SRA investigations: Section 44B Notices
Section 44B of the Solicitors Act 1974 gives a power to the Solicitors Regulation Authority (SRA) to issue a Notice to a solicitor to prove information or documents. The power can be exercised only where it is:
- For the purpose of an investigation;
- Into whether there has been professional misconduct or any failure to comply with any legal or regulatory obligations.
The Notice itself will be served usually under cover of a letter from the SRA. However, the Notice may be served in person and sometimes a like power is used in conjunction with intervention (to which see Schedule 1 of the Act). The Notice will specify the documents (or information required) and a time and place for production.
The legislation is complicated because of cross-reference with the intervention powers (contained in Schedule 1). However, it is important to note that it is a summary criminal offence to refuse, neglect or otherwise fail to comply with a requirement under a Notice.
There is no statutory right of appeal for the Respondent to a Notice. Accordingly, the only means of challenging the issue of the Notice is by way of judicial review (to which see R (on the application of Dean & Dean) v Law Society  EWHC 2980). There is, however, a civil remedy available to the SRA in the event of full or partial non-compliance. The SRA is able to issue a Part 8 Claim for an Order from the High Court that the subject documents or information be produced (to which see Law Society of England & Wales v Sibley  EWHC 1453).

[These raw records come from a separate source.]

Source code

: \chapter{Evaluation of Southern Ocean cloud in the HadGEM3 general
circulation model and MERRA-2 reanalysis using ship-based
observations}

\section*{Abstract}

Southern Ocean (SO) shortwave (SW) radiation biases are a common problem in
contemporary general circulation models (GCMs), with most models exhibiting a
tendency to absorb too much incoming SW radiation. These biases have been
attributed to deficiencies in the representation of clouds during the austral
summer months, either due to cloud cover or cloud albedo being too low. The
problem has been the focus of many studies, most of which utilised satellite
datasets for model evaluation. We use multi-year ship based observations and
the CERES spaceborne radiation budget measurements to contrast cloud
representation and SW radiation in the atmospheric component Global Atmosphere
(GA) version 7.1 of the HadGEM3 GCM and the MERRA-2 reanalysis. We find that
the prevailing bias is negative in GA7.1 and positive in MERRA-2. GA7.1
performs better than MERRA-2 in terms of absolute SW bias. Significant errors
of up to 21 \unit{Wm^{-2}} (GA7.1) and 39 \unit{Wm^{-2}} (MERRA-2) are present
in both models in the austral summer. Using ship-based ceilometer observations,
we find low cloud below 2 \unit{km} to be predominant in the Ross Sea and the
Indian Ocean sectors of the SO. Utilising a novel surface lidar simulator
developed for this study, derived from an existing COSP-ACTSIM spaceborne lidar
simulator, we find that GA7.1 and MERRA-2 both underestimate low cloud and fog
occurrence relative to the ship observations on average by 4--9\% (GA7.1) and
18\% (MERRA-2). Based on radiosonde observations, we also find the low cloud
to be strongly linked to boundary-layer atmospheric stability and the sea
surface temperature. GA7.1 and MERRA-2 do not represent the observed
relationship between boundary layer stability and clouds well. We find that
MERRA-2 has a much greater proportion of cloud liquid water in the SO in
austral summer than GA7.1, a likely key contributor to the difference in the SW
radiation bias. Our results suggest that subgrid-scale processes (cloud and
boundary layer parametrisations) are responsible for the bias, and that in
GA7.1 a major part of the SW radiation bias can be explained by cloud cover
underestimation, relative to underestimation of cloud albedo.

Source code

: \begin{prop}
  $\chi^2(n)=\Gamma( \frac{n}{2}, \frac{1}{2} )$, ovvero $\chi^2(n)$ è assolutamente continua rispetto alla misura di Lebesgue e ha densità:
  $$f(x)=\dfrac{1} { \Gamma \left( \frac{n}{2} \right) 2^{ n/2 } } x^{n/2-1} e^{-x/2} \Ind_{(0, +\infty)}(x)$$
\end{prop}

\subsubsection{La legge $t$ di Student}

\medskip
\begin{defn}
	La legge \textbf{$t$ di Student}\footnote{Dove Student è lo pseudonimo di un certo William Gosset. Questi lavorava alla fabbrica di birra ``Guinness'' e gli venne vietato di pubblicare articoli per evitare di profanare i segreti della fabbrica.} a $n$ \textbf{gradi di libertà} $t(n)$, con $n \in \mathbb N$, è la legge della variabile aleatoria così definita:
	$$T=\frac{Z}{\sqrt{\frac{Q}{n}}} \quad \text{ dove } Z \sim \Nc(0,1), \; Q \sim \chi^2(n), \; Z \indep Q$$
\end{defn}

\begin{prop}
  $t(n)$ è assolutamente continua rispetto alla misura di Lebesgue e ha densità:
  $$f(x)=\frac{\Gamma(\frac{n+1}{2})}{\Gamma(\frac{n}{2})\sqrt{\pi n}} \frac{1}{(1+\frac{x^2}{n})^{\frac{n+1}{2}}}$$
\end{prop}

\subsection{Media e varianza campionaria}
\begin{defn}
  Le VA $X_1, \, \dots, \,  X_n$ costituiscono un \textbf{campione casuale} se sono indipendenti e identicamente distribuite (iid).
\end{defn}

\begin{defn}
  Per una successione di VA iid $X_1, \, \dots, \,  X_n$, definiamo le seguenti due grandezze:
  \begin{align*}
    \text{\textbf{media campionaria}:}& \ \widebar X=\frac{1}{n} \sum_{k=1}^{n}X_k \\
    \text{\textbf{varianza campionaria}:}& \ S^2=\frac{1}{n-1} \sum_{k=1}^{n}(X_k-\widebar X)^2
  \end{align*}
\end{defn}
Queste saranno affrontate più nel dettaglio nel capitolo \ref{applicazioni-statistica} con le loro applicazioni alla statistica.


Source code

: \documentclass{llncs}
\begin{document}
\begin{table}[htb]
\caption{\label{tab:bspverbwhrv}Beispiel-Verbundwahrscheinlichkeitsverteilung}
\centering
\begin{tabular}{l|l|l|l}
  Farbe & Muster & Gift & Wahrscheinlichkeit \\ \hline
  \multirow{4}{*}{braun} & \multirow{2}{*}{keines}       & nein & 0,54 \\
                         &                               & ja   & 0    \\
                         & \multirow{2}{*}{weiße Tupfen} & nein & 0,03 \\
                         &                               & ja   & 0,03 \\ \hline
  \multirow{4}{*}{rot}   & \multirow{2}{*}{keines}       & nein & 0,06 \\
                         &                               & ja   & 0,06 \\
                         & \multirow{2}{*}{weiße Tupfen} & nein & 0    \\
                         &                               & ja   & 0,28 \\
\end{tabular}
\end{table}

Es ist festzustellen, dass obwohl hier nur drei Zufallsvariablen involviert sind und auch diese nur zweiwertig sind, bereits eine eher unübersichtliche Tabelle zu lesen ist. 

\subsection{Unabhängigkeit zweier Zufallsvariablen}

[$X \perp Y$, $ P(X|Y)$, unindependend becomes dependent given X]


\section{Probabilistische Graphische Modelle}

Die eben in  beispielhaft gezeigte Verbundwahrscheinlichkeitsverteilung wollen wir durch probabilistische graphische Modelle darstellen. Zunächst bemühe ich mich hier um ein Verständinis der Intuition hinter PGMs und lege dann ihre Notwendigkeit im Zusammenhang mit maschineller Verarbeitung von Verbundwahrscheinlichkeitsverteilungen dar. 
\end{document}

There are additional powers to require explanations regarding documents and information and also powers to apply to the High Court to seek information and documents from third parties. It is a criminal offence to provide false information in connection with any of the powers (section 44BC).
There is little or no authority on the test of ‘necessity’ in the context of an ongoing ‘investigation’ and given the extension of the SRA’s disciplinary investigations into alleged sexual harassment and sexual activity within the profession and the consequential impact on privacy, one may reasonably expect litigation on the issue in the near future.